タイトルは、「インターネットテレビ電話を利用した遠隔共演の試み〜自由即興演奏コンサート「てりんぷろ Tel-impro」の報告〜」です。昨年6月に開催されたコンサート「東京ー広島 てりんぷろ Tel-impro」に関連した発表で、インターネットテレビ電話による遠隔共演と自由即興演奏表現の関わりや、遠隔共演の今後の展望などについて取り上げます。


発表要旨*********************************
インターネットテレビ電話を利用した遠隔共演の試み
─自由即興演奏コンサート「てりんぷろ Tel-impro」の報告─

 インターネット通信を利用した音楽配信は、1990年代後半から徐々に普及し始め、さらには、インターネット通信を利用した生中継も増えてきた。しかしながら、それらはいずれも、「音楽データをインターネット通信によって送信し、遠隔地にいる人がそれを聴く(あるいはデータをダウンロードする)」といった一方向の形で行われているものが多く、双方向の通信による共演を行うという例は、まだあまりない。
 双方向通信による共演の例があまりない理由のひとつは、通信によって生じる時間差である。時間差が僅かでも生じれば、簡単な旋律をユニゾンで奏することさえできない。これは、各奏者のタイミングを正確に合わせなければならない音楽にとっては致命的な欠点となる。しかしながら、自由即興演奏においては、通信の時間差はあまり問題にならない。なぜなら、特定の音楽様式にとらわれない自由即興演奏においては、共演者と演奏のタイミングを正確に合わせる必要のない音楽を選択することが可能だからである。さらに、自由即興演奏においては、通信の時間差が、かえって音楽を魅力あるものにする要素にも成り得る。

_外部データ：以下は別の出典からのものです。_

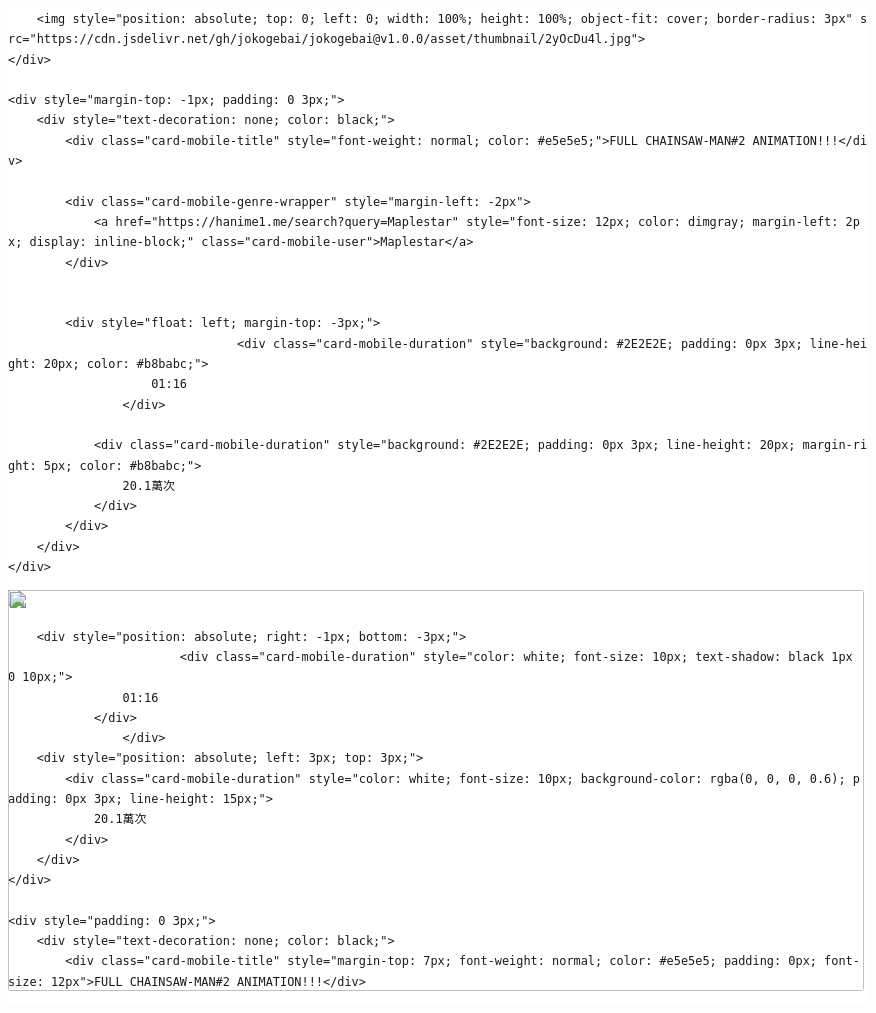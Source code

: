 		<img style="position: absolute; top: 0; left: 0; width: 100%; height: 100%; object-fit: cover; border-radius: 3px" src="https://cdn.jsdelivr.net/gh/jokogebai/jokogebai@v1.0.0/asset/thumbnail/2yOcDu4l.jpg">
    </div>

	<div style="margin-top: -1px; padding: 0 3px;">
		<div style="text-decoration: none; color: black;">
			<div class="card-mobile-title" style="font-weight: normal; color: #e5e5e5;">FULL CHAINSAW-MAN#2 ANIMATION!!!</div>

			<div class="card-mobile-genre-wrapper" style="margin-left: -2px">
				<a href="https://hanime1.me/search?query=Maplestar" style="font-size: 12px; color: dimgray; margin-left: 2px; display: inline-block;" class="card-mobile-user">Maplestar</a>
			</div>


			<div style="float: left; margin-top: -3px;">
								    <div class="card-mobile-duration" style="background: #2E2E2E; padding: 0px 3px; line-height: 20px; color: #b8babc;">
				    	01:16
				    </div>
			    
			    <div class="card-mobile-duration" style="background: #2E2E2E; padding: 0px 3px; line-height: 20px; margin-right: 5px; color: #b8babc;">
			    	20.1萬次
			    </div>
			</div>
		</div>
	</div>
</div>			</div>
			<div class="multiple-link-wrapper search-doujin-videos home-doujin-videos hidden-sm hidden-md hidden-lg hidden-xl" style="display: inline-block; padding-right: 4px; white-space: normal;">
				<a class="overlay" href="https://hanime1.me/watch?v=39717"></a>
				<div class="card-mobile-panel inner">
	<div style="position: relative;">
		<img style="width: 100%;" src="https://cdn.jsdelivr.net/gh/jokogebai/jokogebai@v1.0.0/card_doujin_background.jpg">
		<img style="position: absolute; top: 0; left: 0; width: 100%; height: 100%; object-fit: cover; border-radius: 3px" src="https://cdn.jsdelivr.net/gh/jokogebai/jokogebai@v1.0.0/asset/thumbnail/2yOcDu4l.jpg">

		<div style="position: absolute; right: -1px; bottom: -3px;">
						    <div class="card-mobile-duration" style="color: white; font-size: 10px; text-shadow: black 1px 0 10px;">
			    	01:16
			    </div>
		    		</div>
		<div style="position: absolute; left: 3px; top: 3px;">
			<div class="card-mobile-duration" style="color: white; font-size: 10px; background-color: rgba(0, 0, 0, 0.6); padding: 0px 3px; line-height: 15px;">
		    	20.1萬次
		    </div>
		</div>
    </div>

	<div style="padding: 0 3px;">
		<div style="text-decoration: none; color: black;">
			<div class="card-mobile-title" style="margin-top: 7px; font-weight: normal; color: #e5e5e5; padding: 0px; font-size: 12px">FULL CHAINSAW-MAN#2 ANIMATION!!!</div>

自由即興演奏では、しばしば、瞬間的なテクスチュア(音楽の表情)を瞬時に判断して、自らの演奏を決定することが求められるが、通信の時間差によってもたらされるテクスチュアは、演奏者の認識やコントロールの度合いに適度な混乱を与え、演奏行為をより興味深いものにするからである。そしてそれは、演奏者自身だけでなく、聴衆にもある種の魅力を感じさせることに繋がる。
 2008年6月29日、私は、インターネットテレビ電話を利用した遠隔共演による自由即興演奏コンサート「東京−広島 てりんぷろ Tel-impro」というイベントを企画し、演奏にも参加した。広島県呉市の多目的スペース「Plan U」と、東京都の音楽家、尾上祐一の自宅「尾上スタジオ」とをインターネットテレビ電話で繋ぎ、それぞれの会場にいる出演者が、リアルタイムで双方向遠隔即興演奏を行うという試みである。インターネットテレビ電話のために用いたソフトウェアは、音質の良さや通信の安定性という点で高い評価を得ているeBay社のSkypeを採用した。Plan U側では2名の音楽家(三宅珠穂、寺内大輔)が、尾上スタジオ側では、音楽家(尾上祐一)、ダンサー(新井英夫)、カメラと照明(落田伸哉)の計5名が参加し、共演した。聴衆は、Plan Uのみに集められ、三宅と寺内の生演奏と共に、スクリーンに映し出される尾上スタジオの音と映像を同時に楽しんだ。
 さて、ここで、ヴィデオ表現についても触れておきたい。本コンサートでは、ヴィデオを利用して、映像表現も取り入れたのだが、一方向の映像と音声の間にも通信の時間差が生じる。東京から送られてくる視覚的なリズム(新井の動き)と聴覚的なリズム(尾上の演奏)との時間差もまた、この試みの興味深い点である。
 本発表では、「東京−広島 てりんぷろ Tel-impro」の報告を行う他、本大会会場である宮城教育大学と私の自宅(広島県呉市)とをインターネットテレビ電話で繋ぎ、遠隔共演の実際をご覧頂くことも予定している。
 音楽表現以外にも、インターネットテレビ電話を利用した遠隔共演には様々な可能性がある。遠隔地の表現者が参加できるため、例えば、遠方の音楽家が実際に会うための交通費の捻出が難しいという経済的事情や、何らかの障碍や病気、ケガなどで外出できないという身体的事情がある場合などにも、有効な共演の手段に成り得る。
 インターネットテレビ電話を利用した遠隔共演は、今後、新たな自由即興演奏のあり方を提案するものとして、大変重要な方法になるだろう。
| 即興演奏 | 15:18 | - | - |
日本音楽即興学会の発表資料「頭の中での即興演奏」を公開しました。
 皆様、こんにちは。

 9月14日に開かれた日本音楽即興学会設立大会で、短い発表を行ったのですが、そのときに配布した資料を、ウェブサイトに公開しました。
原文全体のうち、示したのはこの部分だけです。